Not meant as a comprehensive review of .NET 6. Just a few items I’ve encountered so far. I’ll update this article as needed.
Single-File Publishing
A while back, I tested single-file publishing in .NET 5. It was improved from earlier versions, but still forced you to deploy more than one file when targeting Windows or macOS.
I just retested with .NET 6, and it now produces a single file for deployment for all four targets I checked (Windows 10 64-bit, Linux 64-bit, Linux ARM, and macOS 10.14 Mojave).
(Testing with a console application)
Hot Reload
You don’t have to use Visual Studio 2022 to take advantage of hot reload. It’s supported by the CLI as well. So if, for example, you’re working on a web app in Visual Studio Code, don’t run the project from the IDE. Instead, run the project with ‘dotnet watch’ from the command line, then just make your edits in the IDE, and they’ll show up in the running app in real time.
It’s probably also worth mentioning that Hot Reload apparently barely made the cut for the SDK. () Sounds like it might be indicative of bigger problems brewing inside Microsoft.
Nullable Reference Types
New projects created in .NET 6 now turn on nullable reference types by default. Checking your .csproj file, you’ll see this:
Nullable>enable</Nullable> <
This means you might see some warnings you weren’t seeing before. When the compiler sees declaration of a non-nullable variable, like this:
public string companyName;
It checks usage of the variable, and warns you of two things:
- Declaration of the variable without indicating that it’s nullable. (Should be public string? companyName;)
- Instances of using the variable contents where you might be getting a null value.
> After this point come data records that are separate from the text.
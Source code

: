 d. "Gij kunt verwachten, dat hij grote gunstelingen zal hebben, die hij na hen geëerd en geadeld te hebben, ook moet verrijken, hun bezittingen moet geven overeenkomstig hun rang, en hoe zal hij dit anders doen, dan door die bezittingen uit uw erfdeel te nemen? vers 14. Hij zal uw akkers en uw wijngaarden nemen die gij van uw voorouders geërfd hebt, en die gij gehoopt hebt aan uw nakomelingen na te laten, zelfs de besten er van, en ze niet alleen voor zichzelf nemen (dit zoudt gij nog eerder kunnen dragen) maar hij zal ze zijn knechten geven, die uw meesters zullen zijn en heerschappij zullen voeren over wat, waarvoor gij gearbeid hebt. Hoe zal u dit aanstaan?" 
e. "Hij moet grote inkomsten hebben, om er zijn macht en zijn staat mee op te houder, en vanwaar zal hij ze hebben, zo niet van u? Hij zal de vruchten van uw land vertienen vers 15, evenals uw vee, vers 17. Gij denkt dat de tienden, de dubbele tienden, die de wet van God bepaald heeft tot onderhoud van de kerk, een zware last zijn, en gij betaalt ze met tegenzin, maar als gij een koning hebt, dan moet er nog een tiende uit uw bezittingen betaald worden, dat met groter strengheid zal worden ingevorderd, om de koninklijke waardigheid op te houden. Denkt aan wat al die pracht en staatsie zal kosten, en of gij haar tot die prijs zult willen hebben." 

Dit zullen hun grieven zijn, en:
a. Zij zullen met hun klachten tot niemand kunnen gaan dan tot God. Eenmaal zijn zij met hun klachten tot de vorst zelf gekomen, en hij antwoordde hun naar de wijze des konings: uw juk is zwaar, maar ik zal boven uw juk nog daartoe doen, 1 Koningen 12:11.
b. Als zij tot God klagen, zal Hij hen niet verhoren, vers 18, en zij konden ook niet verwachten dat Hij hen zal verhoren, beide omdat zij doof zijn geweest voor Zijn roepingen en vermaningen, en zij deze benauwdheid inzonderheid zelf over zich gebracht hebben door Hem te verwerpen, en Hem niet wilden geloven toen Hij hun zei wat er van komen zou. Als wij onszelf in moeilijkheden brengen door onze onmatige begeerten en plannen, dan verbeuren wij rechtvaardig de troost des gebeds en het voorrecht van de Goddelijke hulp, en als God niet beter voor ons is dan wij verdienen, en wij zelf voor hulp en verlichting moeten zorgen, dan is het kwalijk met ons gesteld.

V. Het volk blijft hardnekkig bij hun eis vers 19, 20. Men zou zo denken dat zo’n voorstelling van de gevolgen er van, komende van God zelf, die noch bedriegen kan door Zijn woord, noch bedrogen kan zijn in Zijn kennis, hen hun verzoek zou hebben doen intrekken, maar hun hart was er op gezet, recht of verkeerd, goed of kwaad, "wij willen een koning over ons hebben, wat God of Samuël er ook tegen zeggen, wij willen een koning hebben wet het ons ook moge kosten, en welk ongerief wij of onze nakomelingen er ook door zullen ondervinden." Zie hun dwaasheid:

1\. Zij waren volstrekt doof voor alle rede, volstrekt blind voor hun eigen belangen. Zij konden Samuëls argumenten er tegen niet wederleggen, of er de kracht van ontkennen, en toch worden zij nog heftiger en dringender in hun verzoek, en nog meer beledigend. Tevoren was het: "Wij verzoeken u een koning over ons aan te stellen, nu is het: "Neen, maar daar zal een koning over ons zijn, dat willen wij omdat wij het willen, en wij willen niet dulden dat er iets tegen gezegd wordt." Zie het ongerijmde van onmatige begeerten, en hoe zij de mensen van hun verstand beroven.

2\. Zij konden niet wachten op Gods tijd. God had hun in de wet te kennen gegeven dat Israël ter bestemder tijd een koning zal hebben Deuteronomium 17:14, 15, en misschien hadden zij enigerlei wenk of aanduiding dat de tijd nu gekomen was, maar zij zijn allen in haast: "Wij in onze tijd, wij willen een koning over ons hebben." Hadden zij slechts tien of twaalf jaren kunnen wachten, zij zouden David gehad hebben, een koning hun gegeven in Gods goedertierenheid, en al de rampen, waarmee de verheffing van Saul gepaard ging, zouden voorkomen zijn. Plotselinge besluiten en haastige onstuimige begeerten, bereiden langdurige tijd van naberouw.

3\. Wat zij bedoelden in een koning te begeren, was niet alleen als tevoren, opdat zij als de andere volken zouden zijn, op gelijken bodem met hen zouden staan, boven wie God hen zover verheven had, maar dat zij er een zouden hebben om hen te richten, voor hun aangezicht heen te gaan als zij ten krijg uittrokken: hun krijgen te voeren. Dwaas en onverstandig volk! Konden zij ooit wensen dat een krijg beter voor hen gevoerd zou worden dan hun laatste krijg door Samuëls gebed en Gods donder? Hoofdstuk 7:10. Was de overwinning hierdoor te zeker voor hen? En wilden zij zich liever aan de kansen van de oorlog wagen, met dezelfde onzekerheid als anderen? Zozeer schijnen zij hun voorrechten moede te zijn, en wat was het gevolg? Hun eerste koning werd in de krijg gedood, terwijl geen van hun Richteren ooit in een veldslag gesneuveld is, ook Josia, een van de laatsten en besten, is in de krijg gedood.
Issues with React-Redux Project
Testing with .NET SDK version 6.0.100.
Badly Formed JSON
The reactredux template generates a project with badly-formed JSON in ClientApp/package.json. Luckily, it’s easy to fix. When you open package.json, the error is in this block:
"resolutions": {
"url-parse": ">=1.5.0",
"lodash": ">=4.17.21",
},
Remove the extra comma at the end of the “lodash” line, and the project will build.
Wrong Target Framework
I also noticed that the template targets net5.0 instead of net6.0:
TestProject.csproj
TargetFramework>net5.0</TargetFramework> <
It does build correctly both when I leave it at net5.0, and when I change it to net6.0.